4人も子どもがいると、兄弟げんかは毎日のようにありました。
正直、何が原因だったのかはほとんど覚えていません。
おもちゃだったのか、ゲームだったのか。
本当にくだらないことで言い合いになっていたんだと思います。
理由はほとんど覚えていません
幼稚園くらいまでは手が出ることもありましたが、小学生になると口げんかが中心になりました。
わが家はみんな口が達者だったので、それはそれは賑やかでした。
成長すると、仲がいい組み合わせも変わります。
昨日まで一緒に遊んでいた兄弟が言い合いをしていたかと思えば、いつの間にか別の兄弟が加わって2対2になっていることも。

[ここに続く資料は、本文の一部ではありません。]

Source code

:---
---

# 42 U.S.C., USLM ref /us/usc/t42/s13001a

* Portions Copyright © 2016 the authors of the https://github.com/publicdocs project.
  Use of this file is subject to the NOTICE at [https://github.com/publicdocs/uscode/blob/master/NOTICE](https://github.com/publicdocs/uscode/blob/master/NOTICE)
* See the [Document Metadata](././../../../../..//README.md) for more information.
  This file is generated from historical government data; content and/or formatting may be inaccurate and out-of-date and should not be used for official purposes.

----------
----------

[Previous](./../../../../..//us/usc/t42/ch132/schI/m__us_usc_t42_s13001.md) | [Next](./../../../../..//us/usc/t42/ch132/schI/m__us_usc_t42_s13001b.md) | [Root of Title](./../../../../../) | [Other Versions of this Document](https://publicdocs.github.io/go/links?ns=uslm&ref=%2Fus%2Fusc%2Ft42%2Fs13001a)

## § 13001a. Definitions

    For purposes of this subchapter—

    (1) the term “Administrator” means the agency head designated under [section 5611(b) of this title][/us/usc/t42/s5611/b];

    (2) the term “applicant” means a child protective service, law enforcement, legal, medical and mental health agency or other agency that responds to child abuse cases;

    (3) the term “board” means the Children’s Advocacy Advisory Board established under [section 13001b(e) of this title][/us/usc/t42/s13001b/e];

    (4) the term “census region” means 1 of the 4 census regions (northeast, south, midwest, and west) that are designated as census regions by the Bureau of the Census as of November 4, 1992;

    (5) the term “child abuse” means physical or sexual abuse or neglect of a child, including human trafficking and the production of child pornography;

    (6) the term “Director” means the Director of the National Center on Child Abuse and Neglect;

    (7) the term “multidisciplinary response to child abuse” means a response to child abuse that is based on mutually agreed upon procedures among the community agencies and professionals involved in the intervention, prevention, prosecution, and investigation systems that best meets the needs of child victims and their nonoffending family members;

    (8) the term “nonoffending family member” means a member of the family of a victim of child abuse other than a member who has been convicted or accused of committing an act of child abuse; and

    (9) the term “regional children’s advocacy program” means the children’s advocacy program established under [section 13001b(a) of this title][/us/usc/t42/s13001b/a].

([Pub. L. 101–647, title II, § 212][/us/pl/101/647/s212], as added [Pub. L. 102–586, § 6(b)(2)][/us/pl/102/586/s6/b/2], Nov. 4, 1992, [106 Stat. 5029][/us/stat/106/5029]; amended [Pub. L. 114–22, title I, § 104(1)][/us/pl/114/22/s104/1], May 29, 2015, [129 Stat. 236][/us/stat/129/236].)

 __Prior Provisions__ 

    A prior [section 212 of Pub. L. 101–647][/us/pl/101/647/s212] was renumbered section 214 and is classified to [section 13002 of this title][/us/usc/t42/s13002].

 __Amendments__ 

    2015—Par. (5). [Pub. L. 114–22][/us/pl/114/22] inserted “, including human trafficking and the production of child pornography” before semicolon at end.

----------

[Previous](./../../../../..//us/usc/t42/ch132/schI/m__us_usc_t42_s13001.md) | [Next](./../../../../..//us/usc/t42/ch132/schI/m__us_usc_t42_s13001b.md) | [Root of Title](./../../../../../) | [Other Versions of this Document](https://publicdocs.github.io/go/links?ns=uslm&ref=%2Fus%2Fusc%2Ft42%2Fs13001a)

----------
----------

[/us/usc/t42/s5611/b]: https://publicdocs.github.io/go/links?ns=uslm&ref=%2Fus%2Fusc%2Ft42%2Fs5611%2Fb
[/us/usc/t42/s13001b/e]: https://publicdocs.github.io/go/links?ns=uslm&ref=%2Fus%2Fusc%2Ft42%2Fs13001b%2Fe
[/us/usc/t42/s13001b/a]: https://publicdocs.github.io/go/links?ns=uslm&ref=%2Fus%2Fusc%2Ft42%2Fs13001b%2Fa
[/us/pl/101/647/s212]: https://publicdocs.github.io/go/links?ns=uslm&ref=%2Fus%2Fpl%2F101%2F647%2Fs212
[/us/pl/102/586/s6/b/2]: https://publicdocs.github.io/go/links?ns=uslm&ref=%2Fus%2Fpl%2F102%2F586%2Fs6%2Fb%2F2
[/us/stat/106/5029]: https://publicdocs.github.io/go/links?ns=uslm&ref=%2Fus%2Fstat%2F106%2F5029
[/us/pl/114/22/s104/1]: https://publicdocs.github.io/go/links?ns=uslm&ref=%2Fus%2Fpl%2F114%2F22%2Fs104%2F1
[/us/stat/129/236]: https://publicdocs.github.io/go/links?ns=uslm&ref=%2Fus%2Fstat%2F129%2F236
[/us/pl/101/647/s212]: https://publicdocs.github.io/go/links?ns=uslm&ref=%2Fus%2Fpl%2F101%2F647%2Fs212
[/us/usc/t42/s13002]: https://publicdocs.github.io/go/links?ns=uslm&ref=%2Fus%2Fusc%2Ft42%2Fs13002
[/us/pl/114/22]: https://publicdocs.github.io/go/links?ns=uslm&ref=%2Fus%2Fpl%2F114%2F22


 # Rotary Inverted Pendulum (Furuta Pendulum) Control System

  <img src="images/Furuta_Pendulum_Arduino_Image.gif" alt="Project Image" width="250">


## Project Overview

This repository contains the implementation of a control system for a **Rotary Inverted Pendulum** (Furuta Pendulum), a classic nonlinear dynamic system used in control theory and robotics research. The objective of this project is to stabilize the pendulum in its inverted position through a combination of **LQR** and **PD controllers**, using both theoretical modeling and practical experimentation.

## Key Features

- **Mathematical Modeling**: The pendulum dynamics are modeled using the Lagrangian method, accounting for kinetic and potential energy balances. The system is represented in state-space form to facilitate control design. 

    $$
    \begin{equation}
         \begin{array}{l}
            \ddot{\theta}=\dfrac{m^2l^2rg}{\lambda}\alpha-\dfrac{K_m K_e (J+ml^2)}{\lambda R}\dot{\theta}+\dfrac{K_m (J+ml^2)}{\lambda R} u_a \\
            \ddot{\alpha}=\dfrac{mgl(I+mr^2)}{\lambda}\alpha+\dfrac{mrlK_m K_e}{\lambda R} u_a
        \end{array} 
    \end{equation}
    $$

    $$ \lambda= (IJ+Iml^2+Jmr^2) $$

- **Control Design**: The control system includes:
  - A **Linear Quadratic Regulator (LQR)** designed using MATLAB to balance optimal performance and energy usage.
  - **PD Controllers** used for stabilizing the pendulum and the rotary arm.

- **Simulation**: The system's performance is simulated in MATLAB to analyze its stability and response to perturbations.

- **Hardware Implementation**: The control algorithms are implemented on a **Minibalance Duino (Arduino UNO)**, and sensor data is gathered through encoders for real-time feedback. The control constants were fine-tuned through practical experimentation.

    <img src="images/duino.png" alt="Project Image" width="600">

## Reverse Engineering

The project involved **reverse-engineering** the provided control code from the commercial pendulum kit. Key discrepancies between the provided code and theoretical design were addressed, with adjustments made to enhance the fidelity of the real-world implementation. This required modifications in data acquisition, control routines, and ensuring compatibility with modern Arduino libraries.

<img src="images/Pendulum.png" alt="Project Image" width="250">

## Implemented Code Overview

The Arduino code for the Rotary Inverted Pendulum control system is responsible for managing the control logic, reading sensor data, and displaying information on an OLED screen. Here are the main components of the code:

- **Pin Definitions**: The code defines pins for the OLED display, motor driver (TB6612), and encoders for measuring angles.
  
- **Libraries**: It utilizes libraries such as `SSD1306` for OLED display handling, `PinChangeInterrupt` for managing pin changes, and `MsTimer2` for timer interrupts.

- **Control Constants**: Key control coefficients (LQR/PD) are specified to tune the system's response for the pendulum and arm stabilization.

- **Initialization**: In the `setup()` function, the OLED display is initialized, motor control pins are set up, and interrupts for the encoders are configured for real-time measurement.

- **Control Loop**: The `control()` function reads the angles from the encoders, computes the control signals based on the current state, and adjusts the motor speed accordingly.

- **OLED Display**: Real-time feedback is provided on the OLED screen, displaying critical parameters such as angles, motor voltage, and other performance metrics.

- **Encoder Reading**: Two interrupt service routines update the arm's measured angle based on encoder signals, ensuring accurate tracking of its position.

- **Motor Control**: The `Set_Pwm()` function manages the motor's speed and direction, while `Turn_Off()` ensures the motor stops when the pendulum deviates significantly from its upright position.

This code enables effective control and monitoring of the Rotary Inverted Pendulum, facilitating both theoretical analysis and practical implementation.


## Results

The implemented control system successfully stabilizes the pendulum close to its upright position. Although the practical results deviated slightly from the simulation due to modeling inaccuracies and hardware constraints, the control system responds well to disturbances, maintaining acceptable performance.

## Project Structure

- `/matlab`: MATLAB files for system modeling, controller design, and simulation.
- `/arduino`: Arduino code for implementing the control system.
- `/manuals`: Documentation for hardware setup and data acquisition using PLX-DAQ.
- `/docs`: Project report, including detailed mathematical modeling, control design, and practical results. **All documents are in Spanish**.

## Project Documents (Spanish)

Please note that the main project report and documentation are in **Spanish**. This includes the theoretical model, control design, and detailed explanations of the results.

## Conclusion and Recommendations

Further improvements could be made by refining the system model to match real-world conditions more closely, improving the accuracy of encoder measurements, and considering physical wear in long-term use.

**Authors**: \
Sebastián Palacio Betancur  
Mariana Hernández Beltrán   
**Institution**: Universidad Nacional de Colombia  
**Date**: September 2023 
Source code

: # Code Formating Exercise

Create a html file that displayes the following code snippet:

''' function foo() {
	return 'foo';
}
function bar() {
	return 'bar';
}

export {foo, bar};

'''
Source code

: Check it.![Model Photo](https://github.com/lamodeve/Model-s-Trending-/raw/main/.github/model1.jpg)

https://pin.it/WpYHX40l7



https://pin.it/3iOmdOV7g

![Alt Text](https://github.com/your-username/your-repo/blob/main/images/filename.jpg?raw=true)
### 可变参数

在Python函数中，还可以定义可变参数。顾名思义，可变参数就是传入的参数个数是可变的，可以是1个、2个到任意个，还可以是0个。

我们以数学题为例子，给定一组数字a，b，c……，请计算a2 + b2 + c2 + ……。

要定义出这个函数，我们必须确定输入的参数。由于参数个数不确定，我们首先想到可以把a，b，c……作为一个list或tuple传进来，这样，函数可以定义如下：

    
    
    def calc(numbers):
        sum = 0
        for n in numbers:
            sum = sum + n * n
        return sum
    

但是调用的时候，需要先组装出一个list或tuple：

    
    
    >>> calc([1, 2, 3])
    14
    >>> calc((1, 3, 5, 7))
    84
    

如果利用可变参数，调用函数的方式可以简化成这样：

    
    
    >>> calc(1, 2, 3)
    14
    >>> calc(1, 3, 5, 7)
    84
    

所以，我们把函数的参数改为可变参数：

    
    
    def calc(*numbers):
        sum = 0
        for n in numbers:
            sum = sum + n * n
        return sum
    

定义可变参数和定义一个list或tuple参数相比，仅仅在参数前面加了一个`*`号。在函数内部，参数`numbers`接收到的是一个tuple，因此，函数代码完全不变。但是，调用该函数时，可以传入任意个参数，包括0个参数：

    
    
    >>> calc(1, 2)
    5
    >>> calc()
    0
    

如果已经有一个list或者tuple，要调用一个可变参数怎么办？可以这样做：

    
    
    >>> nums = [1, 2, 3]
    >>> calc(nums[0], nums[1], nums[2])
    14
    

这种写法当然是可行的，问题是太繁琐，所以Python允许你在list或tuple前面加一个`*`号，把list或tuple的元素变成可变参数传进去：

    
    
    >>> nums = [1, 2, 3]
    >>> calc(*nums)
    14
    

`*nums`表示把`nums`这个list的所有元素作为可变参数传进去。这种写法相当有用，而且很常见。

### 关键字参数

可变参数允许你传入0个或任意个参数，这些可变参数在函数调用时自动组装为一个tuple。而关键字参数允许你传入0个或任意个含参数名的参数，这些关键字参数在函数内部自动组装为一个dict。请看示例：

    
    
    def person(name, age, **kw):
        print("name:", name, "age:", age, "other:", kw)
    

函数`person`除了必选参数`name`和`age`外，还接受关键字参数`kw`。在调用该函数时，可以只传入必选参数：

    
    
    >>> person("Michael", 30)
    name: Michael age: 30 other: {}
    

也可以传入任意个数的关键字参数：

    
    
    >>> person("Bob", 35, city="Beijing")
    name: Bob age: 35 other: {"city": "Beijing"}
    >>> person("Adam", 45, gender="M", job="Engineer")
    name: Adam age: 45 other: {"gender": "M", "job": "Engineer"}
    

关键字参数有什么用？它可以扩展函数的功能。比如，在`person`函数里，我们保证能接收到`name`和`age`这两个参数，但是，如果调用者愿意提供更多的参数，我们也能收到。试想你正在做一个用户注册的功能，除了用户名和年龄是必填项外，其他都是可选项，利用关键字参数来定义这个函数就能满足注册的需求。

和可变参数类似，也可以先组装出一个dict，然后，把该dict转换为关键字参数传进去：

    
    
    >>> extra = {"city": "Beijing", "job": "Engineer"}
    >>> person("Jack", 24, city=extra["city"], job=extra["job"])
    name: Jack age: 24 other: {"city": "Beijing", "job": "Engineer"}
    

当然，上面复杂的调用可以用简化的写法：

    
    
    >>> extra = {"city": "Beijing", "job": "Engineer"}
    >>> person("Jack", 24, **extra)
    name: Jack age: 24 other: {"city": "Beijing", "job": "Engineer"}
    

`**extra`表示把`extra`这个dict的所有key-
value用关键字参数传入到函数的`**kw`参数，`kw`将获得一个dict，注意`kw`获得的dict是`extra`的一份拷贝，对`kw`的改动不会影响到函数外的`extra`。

その時々で関係性が変わるのも、兄弟ならではだった気がします。
基本は見守っていました
私は基本的には見守ることが多かったです。
少しくらい言い合ったり、小競り合いになったりしても、すぐには止めません。
あまりに激しくなった時や、うるさすぎる時、誰かが泣きついてきた時だけ間に入りました。
でも、不思議なくらいすぐに仲直りするんです。
親の方がまだモヤモヤしているのに、子どもたちはもう笑って遊んでいることもよくありました。
だから一つひとつを深刻に考えたことはありませんでした。
一度だけ、忘れられない兄弟げんか
そんなわが家でも、一度だけ忘れられない兄弟げんかがあります。
長男と次男が中学生か高校生くらいだった頃。
理由はもう思い出せませんが、初めて本気で殴り合いのけんかになりました。
兄弟4人を育てても、本当に殴り合いになったのは、その一度だけです。
普通なら慌てて止める場面だったと思います。
でも、私は違いました。
「ちょっと待って。あなたたち、人を殴ることができたんだね。」
二人は同時に動きを止めて、
「……は?」
という顔で私を見ました。
私は以前から、今の子どもたちは優しい反面、本当に危険な場面でも体が動かないんじゃないかと少し心配していたんです。
もし自分の身を守らなければいけない時。
もし大切な人を守らなければいけない時。
その時に何もできないのではないか、と。
だから思わず、
「できないのかと思って心配してた。でも、本当に危ない時は立ち向かわずに逃げるんだよ。」
そう話しました。
子どもたちは呆れたように
「そんなの分かってるわ。」
と言っていました。
気がつけば、さっきまで何でけんかしていたのかも忘れてしまっていました。
兄弟げんかは、コミュニケーションだった
今振り返ると、兄弟げんかは兄弟同士のコミュニケーションだったのかもしれません。
その時は本気でも、少し時間がたてばまた笑っている。
親が全部解決しなくても、子どもたちなりに折り合いをつけていく力が育っていたように思います。
もちろん、危険なけんかや、一方だけが傷つき続けるような状況なら、大人が止める必要があります。
でも、わが家では毎日の小さな言い合いまでなくそうとはしませんでした。
兄弟だからこそできるぶつかり合いも、きっとあるのでしょう。
4人を育て終えた今、兄弟げんかを思い出しても、覚えている原因はほとんどありません。
思い出すのは、また何事もなかったように一緒に笑っていた子どもたちの姿ばかりです。